Par Hélène LECOMTE
Faisons un effort. Imaginons que nous ne sachions quelle serait notre condition d’homme, de femme. Par-delà la question de genre, imaginons un instant, que nous ne sachions pas – a priori – quelles seraient nos conditions de vie, de réalisation. Nous songeons alors – à titre de majorité écrasante – à la condition sociale qui serait la nôtre : professionnelle, amicale, familiale…
Songerions-nous vraiment, de manière immédiate, à questionner notre niveau d’autonomie physique ? Nous servir un café, marcher dans la rue, vaquer à nos occupations… jusqu’à courir. Nous presser, d’ores et déjà mentalement, vers ce rendez-vous, que nous aurions, avec un homme, une femme.
Imaginons un instant que nos doutes, mâtinés de conformisme, nous desservent d’entrée de jeu.
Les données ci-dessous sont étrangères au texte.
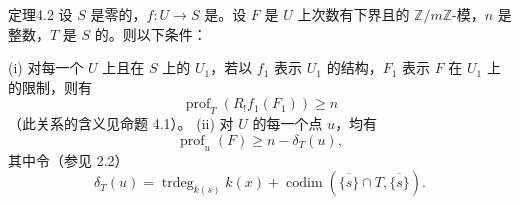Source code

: \begin{SGAresult}{定理}{4.2}
设 $S$ 是零的，$f:U\to S$ 是。设 $F$ 是 $U$ 上次数有下界且的 $\mathbb Z/m\mathbb Z$-模，$n$ 是整数，$T$ 是 $S$ 的。则以下条件：

(i) 对每一个 $U$ 上且在 $S$ 上的 $U_1$，若以 $f_1$ 表示 $U_1$ 的结构，$F_1$ 表示 $F$ 在 $U_1$ 上的限制，则有
\[
\operatorname{prof}_T(R_!f_1(F_1))\geq n
\]
（此关系的含义见命题 4.1）。
(ii) 对 $U$ 的每一个点 $u$，均有
\[
\operatorname{prof}_u(F)\geq n-\delta_T(u),
\]
其中令（参见 2.2）
\[
\delta_T(u)=\operatorname{trdeg}_{k(s)}k(x)+
\operatorname{codim}(\overline{\{s\}}\cap T,\overline{\{s\}}).
\]
\end{SGAresult}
Car dans cet exercice mental, imaginons, nous – la majorité écrasante – que nous soyons enfermés dans cette désignation : personne en situation de handicap.
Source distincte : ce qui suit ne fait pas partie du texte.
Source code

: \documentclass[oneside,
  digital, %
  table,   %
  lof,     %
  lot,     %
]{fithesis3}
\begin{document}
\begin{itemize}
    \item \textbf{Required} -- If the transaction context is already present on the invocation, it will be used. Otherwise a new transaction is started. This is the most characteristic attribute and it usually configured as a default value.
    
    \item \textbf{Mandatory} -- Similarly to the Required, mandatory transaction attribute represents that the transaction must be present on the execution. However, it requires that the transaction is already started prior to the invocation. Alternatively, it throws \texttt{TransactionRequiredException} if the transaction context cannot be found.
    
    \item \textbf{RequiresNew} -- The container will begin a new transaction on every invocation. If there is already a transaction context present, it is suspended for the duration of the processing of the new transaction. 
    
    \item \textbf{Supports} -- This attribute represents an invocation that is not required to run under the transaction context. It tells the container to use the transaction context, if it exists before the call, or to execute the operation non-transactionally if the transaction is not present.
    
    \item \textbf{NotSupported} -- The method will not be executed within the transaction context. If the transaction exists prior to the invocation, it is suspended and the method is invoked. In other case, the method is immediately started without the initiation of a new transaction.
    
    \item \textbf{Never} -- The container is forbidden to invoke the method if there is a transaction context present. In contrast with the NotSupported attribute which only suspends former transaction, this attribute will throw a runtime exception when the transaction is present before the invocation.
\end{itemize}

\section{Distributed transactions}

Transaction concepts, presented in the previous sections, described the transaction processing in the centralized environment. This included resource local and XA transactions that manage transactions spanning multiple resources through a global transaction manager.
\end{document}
Imaginons que l’appréhension immédiate de notre corps relève de la contingence décrite plus haut, médiée par un tiers. Un assistant qui nous aide à atteindre la fourchette, à laver, lever cet amas de chair, que nous savons être le nôtre, à mesure que nous l’éprouvons de façon sourde, pesante, dans sa plus pure matérialité. Pensons alors, mû par l’exercice qui est le nôtre, en cet instant, de ce qu’il adviendra des caresses, de la tendresse, du désir que nous voudrions ressentir et susciter encore, pour lécher de la manière la plus singulière qui soit, le genre, et la sexualité auxquels nous nous rapportons.
Pierre Nazereau disait : « L’accompagnement sexuel n’est pas la solution, mais c’est une solution. » J’ai la conviction que cette solution est valable. L’accompagnement sensuel, sexuel, peut officier au même titre que ce rendez-vous, que nous avons tous attendu, espéré, au moins une fois. A la clé, pas une histoire d’amour, non. Simplement, et sans ambages, la potentialité de recouvrer un lien avec son propre corps, de modeler son intimité, par l’intermédiaire d’un autre.
Pourvu que nous puissions apprécier notre corporéité à sa juste valeur. Pourvu que nous puissions nous éprouver autrement que dans la nécessité. Nous ne sommes ni parfaits, ni parfaites. Demeurerons irrémédiablement inquiets devant les canons de genre que nous nous laissons imposer. Mais pour cette vie qui nous est à vivre, un peu de douceur, pour surplomber tout ce que nous sommes, et tout ce qui nous entoure.